葛飾区に車イス利用者を理解できる子どもたちが増えた事が、とても嬉しいです。
生徒の皆さんの感想から(抜粋)
- 普段ぼくらが思いもしない話しで、同じところを歩いていても立場が違うと全然感じ方がちがうんだなぁと思いました。
- さまざまな場所でよくスロープがあるので、車イスの人には楽になるのだと思っていましたが、本当はのぼるのが大変だという事がはじめてわかりました。
- 車イスを押すのは楽しかった。(車イスに)乗っていると段差は怖いし、砂などで振動していました。乗っているだけなのにすごく疲れて大変でした。
- 手や服にガムとかが付いていやだった事がいっぱいあると思うので、ゴミのポイ捨てをしないようにします。
- 注1:OKIネットワーカーズ
沖電気グループの重度肢体障害者在宅勤務チームのニックネームです。
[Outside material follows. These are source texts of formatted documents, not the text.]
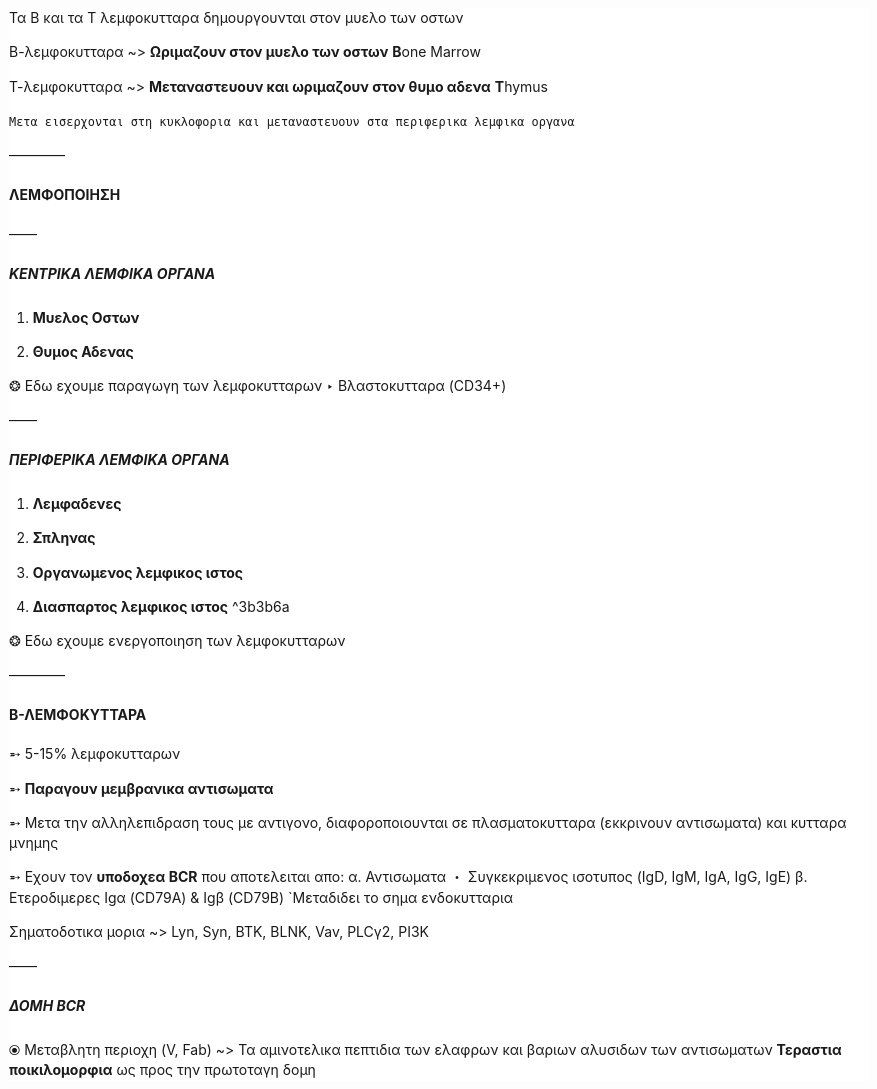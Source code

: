Τα Β και τα Τ λεμφοκυτταρα δημουργουνται στον μυελο των οστων

Β-λεμφοκυτταρα ~> **Ωριμαζουν στον μυελο των οστων**
	**B**one Marrow

Τ-λεμφοκυτταρα ~> **Μεταναστευουν και ωριμαζουν στον θυμο αδενα**
	**T**hymus

`Μετα εισερχονται στη κυκλοφορια και μεταναστευουν στα περιφερικα λεμφικα οργανα`

――――
#### ΛΕΜΦΟΠΟΙΗΣΗ

――
##### ΚΕΝΤΡΙΚΑ ΛΕΜΦΙΚΑ ΟΡΓΑΝΑ

1.  **Μυελος Οστων**

2.  **Θυμος Αδενας**

❂  Εδω εχουμε παραγωγη των λεμφοκυτταρων
	‣  Βλαστοκυτταρα (CD34+)


――
##### ΠΕΡΙΦΕΡΙΚΑ ΛΕΜΦΙΚΑ ΟΡΓΑΝΑ

1.  **Λεμφαδενες**

2.  **Σπληνας**

3.  **Οργανωμενος λεμφικος ιστος**

4.  **Διασπαρτος λεμφικος ιστος** ^3b3b6a

❂  Εδω εχουμε ενεργοποιηση των λεμφοκυτταρων

――――
#### Β-ΛΕΜΦΟΚΥΤΤΑΡΑ

➵  5-15% λεμφοκυτταρων

➵  **Παραγουν μεμβρανικα αντισωματα**

➵  Μετα την αλληλεπιδραση τους με αντιγονο, διαφοροποιουνται σε πλασματοκυτταρα (εκκρινουν αντισωματα) και κυτταρα μνημης

➵  Εχουν τον **υποδοχεα BCR** που αποτελειται απο:
	α.  Αντισωματα
		・ Συγκεκριμενος ισοτυπος (IgD, IgM, IgA, IgG, IgE)
	β.  Ετεροδιμερες Igα (CD79A) & Igβ (CD79B)
		`Μεταδιδει το σημα ενδοκυτταρια

Σηματοδοτικα μορια ~> Lyn, Syn, BTK, BLNK, Vav, PLCγ2, PI3K

――
##### ΔΟΜΗ BCR

⦿  Μεταβλητη περιοχη (V, Fab) ~> Τα αμινοτελικα πεπτιδια των ελαφρων και βαριων αλυσιδων των αντισωματων
	**Τεραστια ποικιλομορφια** ως προς την πρωτοταγη δομη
「OKIネットワーカーズ」のメンバーはこれまで、沖電気グループの企業にそれぞれ所属していましたが、2004年4月21日、株式会社沖ワークウェル(2004年4月1日設立)に全員が転籍しました。
株式会社沖ワークウェルは、沖電気グループの障害者雇用を専門に扱う特例子会社を目指して設立されました。重度肢体障害者の雇用を拡大すると共に、知的障害者や視覚障害者の雇用も実施しています。